Following Becket's death, the four knights directly address the audience, attempting to explain and justify their actions. Reginald Fitz Urse introduces each speaker. First, de Traci argues that he and his companions are disinterested in the murder; they stand to gain nothing by it, and do it only for the sake of England. They are acting, in other words, as patriots. Second, Sir de Morville talks about the need for order. Becket upset the King's plan to consolidate the power of the church with the power of the state; therefore, he represented a threat to stability and security. Third, and finally, Brito asks the audience to consider well the question, "Who killed the Archbishop?" He argues that, in effect, Becket killed himself by his unquenchable pride. He condemns Becket as "a monster of egotism." Following these speeches, Fitz Urse urges the audience to disperse quietly to their homes. The play draws to a close as the priests and chorus recognize Becket's new status as a saint with God and seek his intercession, recognizing their complicity, and indeed that of the world, in his death.
Analysis
As did Part I, Part II begins with the Chorus' comment upon the progression-or lack thereof-of time. Even though the winter solstice has passed, the Chorus feels compelled to ask, "Do the days begin to lengthen?" (p. 53). If so, they see no evidence of the natural rebirth to come; as they ask, "What sign of the spring of the year?" (p. 53). If there is to be a spring, it will be only "a bitter spring" (p. 53)-a phrase that may be designed to call to mind, in an ironic fashion, the General Prologue to Chaucer's Canterbury Tales, for Chaucer writes that pilgrims travel to Becket's shrine at Canterbury "Whan that Aprill with his shoures soote / The droghte of March hath perced to the roote."-in other words, when spring is bringing new life to the earth. The Chorus' speech also invokes Eliot's own work in his modernist epic poem The Waste Land (1922), which similarly mocks Chaucer with Eliot's famous declaration, "April is the cruelest month." What makes this winter so cruel for the Chorus seems to be the realization that another Christmastide has arrived, and yet there is no "peace upon earth, goodwill among men" (p. 53). Instead, hostility prevails, and it "defiles the world, but death in the Lord renews it" (p. 53)-perhaps the women's unconscious acknowledgment of the way in which Becket's impending martyrdom will effect "salvation" for the world. Their talk of defiling and renewal may also anticipate their cries for the world's cleansing while the four knights kill the archbishop.
Part II is also similar to Part I in that it immediately grounds the audience in liturgical time. The priests' procession across the stage mirrors the progression of the days after Christmas Day that lead to Becket's death.
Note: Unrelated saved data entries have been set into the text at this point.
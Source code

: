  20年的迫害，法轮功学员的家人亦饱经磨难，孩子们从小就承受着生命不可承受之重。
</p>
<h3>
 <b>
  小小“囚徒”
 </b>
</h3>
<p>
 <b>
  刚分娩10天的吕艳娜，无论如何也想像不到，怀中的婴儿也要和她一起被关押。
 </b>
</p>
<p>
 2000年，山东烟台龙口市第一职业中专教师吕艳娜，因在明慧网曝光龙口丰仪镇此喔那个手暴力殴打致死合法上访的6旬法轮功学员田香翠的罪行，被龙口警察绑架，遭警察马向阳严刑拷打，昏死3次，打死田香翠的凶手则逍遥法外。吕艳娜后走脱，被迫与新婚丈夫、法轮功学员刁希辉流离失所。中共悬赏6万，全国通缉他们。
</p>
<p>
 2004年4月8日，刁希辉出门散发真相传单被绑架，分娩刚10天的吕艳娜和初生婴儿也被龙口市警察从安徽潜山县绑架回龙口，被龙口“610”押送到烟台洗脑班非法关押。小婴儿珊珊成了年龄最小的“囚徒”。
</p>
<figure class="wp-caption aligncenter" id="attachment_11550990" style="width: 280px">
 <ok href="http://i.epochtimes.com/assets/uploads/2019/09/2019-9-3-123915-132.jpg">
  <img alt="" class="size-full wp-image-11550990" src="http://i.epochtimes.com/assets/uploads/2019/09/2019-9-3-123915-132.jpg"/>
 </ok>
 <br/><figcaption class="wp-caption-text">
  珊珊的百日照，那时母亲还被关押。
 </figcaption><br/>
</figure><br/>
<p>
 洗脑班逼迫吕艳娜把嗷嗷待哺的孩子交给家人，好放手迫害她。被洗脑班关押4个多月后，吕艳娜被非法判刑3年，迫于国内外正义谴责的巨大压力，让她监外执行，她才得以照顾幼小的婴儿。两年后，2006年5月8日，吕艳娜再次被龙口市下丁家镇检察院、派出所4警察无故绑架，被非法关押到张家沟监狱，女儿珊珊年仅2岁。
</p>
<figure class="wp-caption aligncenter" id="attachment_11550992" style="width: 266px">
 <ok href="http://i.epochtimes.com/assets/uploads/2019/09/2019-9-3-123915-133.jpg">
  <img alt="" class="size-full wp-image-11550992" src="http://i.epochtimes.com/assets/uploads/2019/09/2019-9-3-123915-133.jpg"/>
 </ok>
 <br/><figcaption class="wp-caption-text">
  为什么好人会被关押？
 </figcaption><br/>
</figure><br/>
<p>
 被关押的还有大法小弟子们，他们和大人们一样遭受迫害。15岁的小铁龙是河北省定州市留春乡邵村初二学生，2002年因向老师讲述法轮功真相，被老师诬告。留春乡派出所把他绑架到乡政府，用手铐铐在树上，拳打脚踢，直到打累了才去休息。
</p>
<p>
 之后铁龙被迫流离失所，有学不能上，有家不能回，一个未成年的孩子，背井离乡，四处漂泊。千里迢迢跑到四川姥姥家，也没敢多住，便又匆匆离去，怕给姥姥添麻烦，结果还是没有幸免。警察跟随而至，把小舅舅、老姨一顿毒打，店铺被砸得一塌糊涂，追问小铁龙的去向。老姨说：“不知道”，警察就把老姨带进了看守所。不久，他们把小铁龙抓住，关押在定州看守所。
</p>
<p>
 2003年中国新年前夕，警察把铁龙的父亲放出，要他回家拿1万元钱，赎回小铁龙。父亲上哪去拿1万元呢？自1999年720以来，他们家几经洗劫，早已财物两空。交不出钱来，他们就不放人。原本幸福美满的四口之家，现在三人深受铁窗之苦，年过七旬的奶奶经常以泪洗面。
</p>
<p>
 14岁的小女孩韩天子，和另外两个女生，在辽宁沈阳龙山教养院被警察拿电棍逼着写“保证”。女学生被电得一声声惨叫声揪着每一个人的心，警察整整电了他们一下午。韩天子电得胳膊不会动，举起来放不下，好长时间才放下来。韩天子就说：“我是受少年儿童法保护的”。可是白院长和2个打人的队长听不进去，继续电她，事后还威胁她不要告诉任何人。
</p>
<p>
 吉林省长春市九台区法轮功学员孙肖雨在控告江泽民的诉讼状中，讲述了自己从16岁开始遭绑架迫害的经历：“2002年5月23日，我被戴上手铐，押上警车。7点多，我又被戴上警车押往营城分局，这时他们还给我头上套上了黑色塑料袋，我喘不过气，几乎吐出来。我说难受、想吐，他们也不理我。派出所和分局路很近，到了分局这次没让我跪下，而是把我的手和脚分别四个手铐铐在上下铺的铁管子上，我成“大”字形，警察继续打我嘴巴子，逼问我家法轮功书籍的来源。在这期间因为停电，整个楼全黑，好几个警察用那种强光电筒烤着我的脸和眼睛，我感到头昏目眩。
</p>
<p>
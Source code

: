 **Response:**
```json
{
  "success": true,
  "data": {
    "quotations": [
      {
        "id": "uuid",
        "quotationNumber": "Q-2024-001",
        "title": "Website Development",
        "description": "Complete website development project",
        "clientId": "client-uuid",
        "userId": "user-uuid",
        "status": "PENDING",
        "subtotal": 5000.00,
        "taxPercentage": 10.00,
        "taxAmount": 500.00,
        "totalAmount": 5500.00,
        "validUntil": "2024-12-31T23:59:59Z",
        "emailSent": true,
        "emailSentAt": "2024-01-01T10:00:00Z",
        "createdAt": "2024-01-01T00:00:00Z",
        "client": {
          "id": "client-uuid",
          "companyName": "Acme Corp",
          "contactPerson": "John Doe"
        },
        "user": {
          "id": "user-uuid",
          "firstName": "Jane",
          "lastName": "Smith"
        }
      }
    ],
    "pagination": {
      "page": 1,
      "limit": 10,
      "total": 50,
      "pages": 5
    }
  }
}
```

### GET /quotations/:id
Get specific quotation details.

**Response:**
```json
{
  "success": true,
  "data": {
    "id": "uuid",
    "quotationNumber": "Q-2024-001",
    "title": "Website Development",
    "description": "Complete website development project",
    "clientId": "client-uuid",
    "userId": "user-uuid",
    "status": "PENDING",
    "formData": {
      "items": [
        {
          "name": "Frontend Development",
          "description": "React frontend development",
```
Eliot skillfully draws from the appointed liturgical readings to highlight his themes of martyrdom and faithful witness to God. The First Priest sings verses from Psalm 119 on the feast of St. Stephen. Psalm 119:23 is, in its biblical context, a believer's declaration of intent to rely solely on God's statutes in the face of persecution. The text thus gives voice to a faithful one who is suffering, and prove applicable not only to Stephen, the first Christian martyr, but also to Becket. (Incidentally, the First Priest also quotes Acts 7:60, which is the New Testament's narration of the moment of Stephen's death.) On the next day, the feast of St. John, the Second Priest quotes from Psalm 22. Psalm 22:22 is, in its original setting, an expression of faith for the future, a hope that God will deliver the psalmist from trouble, thus enabling him or her to proclaim God's greatness in the future among God's people. Thus, this verse serves to point to Becket's fate after death, as a continuing witness to God. The priest also reads from the first Epistle of John (1:1-2), another text about testimony and witness. On the following day, the Third Priest mingles several different biblical texts: "Out of the mouths of babes" from Psalm 8:2-an affirmation that God causes praise to come forth from the mouths of the vulnerable and innocent, thus "silenc[ing] the enemy and the avenger"; Psalm 79:3 ("The blood of thy saints."); John the Seer's vision of the chorus of the faithful martyrs in heaven in Revelation ("the voice of many waters" and "a new song," Rev. 14:2-3); and Matthew's account of the slaughter of the innocents (Matthew 2:13-23, which itself cites Jeremiah 31:15). This constellation of texts, therefore, serves to highlight, to no uncertain degree, the identity of Becket as a martyr. Further commentary on the nature of Becket's death emerges by the conflated quotation of Hebrews 5 and John 10 by the First Priest (p. 56). Becket has not presumed to become a martyr, just as Jesus did not presume to become a high priest (Heb. 5); but, like a faithful high priest, Becket, as did Jesus, will be the good shepherd who lays down his life for the sheep (John 10).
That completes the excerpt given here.